[WHAT THIS TASK INVOLVES]
Among the entries below, take the line with "R&D FP7 project" and the line with "- requirements elicitation", and output them and every line between them exactly, with nothing else.

== Segment start ==

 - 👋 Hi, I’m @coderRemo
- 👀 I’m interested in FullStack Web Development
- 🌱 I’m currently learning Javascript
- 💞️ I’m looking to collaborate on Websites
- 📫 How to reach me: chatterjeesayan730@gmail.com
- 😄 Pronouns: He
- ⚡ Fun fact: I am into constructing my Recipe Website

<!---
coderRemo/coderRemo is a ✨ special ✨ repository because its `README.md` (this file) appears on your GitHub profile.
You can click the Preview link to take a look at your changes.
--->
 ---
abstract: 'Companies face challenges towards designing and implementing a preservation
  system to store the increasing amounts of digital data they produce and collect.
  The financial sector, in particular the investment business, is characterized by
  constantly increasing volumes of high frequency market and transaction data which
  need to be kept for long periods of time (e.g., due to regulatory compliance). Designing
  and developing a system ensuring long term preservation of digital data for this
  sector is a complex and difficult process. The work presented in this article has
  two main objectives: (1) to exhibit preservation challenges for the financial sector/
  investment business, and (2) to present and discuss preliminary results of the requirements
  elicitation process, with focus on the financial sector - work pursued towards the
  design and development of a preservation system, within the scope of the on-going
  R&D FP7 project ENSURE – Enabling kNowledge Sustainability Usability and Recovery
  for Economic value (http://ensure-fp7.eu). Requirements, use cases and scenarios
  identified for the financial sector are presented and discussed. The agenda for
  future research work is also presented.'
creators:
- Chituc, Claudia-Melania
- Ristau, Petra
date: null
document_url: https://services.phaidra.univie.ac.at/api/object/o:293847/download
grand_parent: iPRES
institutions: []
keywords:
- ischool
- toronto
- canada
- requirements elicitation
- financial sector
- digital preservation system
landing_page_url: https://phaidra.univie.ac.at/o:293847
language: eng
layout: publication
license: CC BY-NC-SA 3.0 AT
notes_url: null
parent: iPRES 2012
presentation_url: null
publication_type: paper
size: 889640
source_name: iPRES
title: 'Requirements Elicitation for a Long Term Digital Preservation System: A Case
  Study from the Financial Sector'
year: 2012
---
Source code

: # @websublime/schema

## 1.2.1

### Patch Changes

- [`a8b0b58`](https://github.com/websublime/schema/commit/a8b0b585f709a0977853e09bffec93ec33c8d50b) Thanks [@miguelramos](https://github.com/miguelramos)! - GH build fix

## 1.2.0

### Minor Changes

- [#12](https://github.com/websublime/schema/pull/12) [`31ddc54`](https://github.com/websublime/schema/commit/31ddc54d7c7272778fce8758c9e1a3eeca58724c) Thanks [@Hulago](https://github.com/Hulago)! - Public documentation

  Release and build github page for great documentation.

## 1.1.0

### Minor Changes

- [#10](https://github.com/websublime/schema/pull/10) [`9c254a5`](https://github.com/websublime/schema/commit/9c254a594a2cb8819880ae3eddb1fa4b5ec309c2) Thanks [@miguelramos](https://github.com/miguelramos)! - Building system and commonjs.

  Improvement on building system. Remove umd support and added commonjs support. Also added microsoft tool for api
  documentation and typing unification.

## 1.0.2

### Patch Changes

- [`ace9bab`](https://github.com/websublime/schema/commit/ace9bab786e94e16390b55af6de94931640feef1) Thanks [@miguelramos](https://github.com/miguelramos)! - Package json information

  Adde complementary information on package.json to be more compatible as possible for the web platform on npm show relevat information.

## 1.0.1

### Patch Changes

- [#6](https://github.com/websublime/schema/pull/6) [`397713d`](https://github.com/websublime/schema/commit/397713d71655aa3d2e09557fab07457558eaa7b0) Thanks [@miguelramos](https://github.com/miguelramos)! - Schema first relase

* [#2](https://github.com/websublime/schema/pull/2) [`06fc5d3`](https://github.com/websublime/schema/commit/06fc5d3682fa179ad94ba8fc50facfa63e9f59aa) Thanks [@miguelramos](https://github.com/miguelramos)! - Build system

== Segment end ==
== Segment start ==

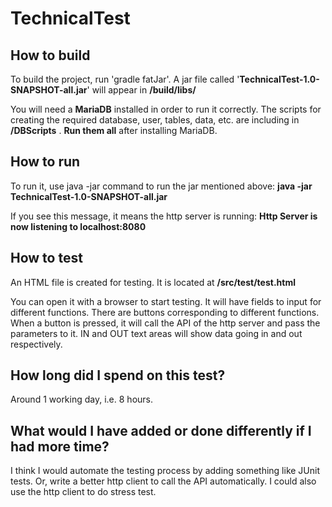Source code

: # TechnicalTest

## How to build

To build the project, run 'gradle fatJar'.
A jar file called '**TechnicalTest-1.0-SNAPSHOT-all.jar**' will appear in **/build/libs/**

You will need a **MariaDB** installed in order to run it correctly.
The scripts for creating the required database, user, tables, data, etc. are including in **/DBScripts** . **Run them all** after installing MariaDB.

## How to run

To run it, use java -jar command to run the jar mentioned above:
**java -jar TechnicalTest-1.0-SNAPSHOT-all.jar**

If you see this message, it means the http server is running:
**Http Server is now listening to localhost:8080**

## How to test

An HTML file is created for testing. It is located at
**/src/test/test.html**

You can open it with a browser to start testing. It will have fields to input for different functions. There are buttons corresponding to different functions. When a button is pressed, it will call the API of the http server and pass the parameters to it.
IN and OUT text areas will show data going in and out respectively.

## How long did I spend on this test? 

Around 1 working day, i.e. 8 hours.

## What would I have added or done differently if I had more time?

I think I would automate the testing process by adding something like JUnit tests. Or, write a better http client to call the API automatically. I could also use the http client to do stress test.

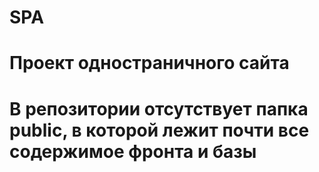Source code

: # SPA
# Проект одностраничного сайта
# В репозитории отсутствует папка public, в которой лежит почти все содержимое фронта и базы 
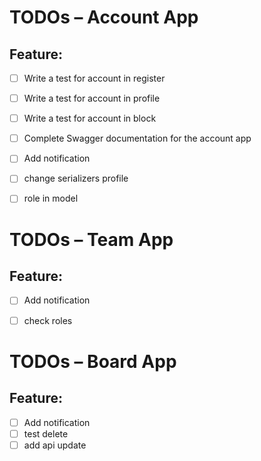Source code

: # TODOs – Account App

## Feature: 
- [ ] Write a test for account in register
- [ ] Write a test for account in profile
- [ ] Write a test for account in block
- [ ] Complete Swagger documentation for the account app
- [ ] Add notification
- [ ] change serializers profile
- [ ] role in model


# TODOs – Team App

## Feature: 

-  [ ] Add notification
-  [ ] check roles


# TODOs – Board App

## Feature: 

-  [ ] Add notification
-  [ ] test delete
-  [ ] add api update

== Segment end ==

[RESULT OF THE TASK]
  R&D FP7 project ENSURE – Enabling kNowledge Sustainability Usability and Recovery
  for Economic value (http://ensure-fp7.eu). Requirements, use cases and scenarios
  identified for the financial sector are presented and discussed. The agenda for
  future research work is also presented.'
creators:
- Chituc, Claudia-Melania
- Ristau, Petra
date: null
document_url: https://services.phaidra.univie.ac.at/api/object/o:293847/download
grand_parent: iPRES
institutions: []
keywords:
- ischool
- toronto
- canada
- requirements elicitation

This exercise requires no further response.